YOUR GOAL
Look for the string "number" in the listing below, then copy every line that has it.

Start of Block

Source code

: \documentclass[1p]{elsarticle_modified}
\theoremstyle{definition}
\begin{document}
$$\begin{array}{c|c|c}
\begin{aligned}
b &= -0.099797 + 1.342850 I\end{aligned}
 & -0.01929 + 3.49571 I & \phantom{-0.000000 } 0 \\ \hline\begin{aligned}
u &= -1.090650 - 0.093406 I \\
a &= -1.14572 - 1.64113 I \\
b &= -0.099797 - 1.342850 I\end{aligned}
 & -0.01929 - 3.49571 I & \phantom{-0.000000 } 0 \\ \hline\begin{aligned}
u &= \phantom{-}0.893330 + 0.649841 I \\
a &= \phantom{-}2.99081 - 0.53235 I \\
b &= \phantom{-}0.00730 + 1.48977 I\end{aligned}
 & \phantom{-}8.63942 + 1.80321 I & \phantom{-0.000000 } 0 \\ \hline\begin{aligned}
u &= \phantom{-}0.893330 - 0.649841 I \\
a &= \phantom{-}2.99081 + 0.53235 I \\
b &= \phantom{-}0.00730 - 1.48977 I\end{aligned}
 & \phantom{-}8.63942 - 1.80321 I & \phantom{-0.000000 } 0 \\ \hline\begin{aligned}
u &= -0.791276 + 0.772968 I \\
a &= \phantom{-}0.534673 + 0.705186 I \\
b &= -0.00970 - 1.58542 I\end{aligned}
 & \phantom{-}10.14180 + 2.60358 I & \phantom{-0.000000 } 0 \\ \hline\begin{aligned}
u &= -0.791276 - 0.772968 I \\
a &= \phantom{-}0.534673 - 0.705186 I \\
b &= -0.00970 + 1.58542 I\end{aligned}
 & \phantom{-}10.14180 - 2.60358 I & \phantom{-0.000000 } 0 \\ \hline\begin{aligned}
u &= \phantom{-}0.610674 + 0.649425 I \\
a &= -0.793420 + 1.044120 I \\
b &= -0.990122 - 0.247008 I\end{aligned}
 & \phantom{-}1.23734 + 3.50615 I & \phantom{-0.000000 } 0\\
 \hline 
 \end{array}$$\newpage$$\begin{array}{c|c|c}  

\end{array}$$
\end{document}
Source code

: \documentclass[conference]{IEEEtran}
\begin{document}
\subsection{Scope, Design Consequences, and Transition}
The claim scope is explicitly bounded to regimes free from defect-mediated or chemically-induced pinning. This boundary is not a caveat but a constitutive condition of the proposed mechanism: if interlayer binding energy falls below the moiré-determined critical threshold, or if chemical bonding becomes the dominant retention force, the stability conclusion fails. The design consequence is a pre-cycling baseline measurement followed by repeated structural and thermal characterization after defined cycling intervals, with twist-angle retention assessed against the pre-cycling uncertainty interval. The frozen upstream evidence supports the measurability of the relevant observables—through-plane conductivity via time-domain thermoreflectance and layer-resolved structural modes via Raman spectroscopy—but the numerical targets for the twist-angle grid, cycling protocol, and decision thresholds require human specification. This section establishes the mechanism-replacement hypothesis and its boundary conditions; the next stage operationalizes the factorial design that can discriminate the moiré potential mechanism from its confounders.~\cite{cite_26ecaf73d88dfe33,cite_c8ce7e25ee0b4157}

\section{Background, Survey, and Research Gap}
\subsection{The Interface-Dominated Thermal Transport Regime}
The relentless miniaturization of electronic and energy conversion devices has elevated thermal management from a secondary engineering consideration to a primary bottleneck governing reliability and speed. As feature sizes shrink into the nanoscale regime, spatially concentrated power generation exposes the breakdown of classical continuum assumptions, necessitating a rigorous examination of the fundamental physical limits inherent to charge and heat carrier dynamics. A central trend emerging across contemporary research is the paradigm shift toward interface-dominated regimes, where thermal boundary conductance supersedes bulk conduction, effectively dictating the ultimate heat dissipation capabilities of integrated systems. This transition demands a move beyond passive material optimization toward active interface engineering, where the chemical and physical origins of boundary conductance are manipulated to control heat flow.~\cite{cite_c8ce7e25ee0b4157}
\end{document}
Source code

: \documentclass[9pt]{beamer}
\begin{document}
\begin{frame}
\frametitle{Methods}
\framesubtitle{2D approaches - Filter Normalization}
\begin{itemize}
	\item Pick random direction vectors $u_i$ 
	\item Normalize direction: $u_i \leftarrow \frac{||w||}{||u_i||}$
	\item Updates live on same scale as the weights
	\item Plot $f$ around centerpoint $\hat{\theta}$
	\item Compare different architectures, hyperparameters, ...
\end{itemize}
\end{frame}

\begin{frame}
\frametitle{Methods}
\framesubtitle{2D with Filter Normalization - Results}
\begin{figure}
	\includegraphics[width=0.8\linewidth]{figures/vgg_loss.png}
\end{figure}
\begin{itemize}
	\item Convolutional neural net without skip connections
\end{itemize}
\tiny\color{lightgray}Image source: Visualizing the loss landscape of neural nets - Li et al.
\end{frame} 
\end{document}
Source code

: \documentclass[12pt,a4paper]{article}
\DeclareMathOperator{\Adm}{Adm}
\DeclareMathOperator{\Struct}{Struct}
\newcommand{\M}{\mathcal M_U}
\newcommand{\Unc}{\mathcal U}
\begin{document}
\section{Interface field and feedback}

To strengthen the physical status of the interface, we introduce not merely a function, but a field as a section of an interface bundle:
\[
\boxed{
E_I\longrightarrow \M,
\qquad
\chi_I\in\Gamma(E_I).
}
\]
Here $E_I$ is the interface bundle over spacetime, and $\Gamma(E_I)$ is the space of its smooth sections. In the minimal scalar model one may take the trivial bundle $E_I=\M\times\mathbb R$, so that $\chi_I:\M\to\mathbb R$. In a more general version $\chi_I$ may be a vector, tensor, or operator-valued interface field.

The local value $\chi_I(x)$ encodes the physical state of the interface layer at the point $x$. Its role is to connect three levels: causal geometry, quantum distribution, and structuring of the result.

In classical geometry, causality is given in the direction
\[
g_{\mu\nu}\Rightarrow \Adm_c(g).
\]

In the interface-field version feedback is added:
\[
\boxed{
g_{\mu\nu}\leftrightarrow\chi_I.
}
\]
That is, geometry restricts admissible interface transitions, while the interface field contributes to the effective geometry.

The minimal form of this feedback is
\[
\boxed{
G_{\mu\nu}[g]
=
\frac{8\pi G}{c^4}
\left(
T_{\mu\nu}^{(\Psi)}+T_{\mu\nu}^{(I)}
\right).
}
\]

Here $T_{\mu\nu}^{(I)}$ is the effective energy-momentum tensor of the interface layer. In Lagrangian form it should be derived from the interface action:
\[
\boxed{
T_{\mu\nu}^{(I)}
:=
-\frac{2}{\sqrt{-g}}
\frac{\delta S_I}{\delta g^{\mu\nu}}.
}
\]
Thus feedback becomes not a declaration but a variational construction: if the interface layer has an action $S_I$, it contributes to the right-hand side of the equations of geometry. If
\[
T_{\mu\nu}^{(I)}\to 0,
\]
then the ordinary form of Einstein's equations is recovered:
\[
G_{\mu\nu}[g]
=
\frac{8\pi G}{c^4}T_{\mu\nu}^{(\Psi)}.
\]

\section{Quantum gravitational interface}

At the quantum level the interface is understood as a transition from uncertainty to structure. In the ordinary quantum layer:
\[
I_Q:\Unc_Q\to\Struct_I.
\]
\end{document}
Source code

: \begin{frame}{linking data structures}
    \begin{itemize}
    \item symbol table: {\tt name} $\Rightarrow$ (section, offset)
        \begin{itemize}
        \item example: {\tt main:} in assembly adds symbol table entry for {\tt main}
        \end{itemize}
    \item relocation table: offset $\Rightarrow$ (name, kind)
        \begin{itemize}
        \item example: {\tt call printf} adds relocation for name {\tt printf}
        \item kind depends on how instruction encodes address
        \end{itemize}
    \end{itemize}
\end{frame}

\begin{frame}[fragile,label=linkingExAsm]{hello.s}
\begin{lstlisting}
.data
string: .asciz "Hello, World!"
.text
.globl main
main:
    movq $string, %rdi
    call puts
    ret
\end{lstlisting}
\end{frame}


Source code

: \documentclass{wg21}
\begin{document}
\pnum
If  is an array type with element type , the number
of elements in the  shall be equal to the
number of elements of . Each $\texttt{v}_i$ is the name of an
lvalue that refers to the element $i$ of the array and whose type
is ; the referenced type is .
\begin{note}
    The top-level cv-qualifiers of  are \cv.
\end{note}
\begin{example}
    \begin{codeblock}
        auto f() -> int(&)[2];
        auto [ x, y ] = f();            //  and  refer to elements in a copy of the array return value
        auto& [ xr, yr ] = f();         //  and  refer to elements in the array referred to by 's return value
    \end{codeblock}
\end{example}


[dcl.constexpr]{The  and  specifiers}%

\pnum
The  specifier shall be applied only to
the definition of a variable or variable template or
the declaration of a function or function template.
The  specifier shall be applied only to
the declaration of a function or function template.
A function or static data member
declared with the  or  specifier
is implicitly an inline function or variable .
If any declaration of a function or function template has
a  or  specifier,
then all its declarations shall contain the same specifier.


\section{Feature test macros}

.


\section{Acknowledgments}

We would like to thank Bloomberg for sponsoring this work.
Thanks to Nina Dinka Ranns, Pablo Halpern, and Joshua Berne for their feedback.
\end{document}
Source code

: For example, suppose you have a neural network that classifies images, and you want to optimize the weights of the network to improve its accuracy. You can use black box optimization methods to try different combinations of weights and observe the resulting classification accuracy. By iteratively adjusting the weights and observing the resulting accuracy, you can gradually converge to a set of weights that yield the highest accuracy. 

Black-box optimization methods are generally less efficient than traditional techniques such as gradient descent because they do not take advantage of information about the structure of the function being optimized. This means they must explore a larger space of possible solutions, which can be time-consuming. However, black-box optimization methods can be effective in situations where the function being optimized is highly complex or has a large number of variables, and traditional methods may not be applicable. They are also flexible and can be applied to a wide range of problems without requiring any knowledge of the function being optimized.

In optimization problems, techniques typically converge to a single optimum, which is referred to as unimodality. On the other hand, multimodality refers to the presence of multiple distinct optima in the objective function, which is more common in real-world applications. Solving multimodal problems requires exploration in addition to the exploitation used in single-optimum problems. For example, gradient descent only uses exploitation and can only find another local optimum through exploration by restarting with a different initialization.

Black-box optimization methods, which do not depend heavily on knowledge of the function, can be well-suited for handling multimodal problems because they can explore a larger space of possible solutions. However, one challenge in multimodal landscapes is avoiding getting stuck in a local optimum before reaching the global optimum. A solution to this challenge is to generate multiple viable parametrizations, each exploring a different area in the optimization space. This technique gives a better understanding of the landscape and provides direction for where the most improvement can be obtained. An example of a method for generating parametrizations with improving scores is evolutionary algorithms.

End of Block

PROBLEM SOLUTION
If  is an array type with element type , the number
number of elements of . Each $\texttt{v}_i$ is the name of an
Black-box optimization methods are generally less efficient than traditional techniques such as gradient descent because they do not take advantage of information about the structure of the function being optimized. This means they must explore a larger space of possible solutions, which can be time-consuming. However, black-box optimization methods can be effective in situations where the function being optimized is highly complex or has a large number of variables, and traditional methods may not be applicable. They are also flexible and can be applied to a wide range of problems without requiring any knowledge of the function being optimized.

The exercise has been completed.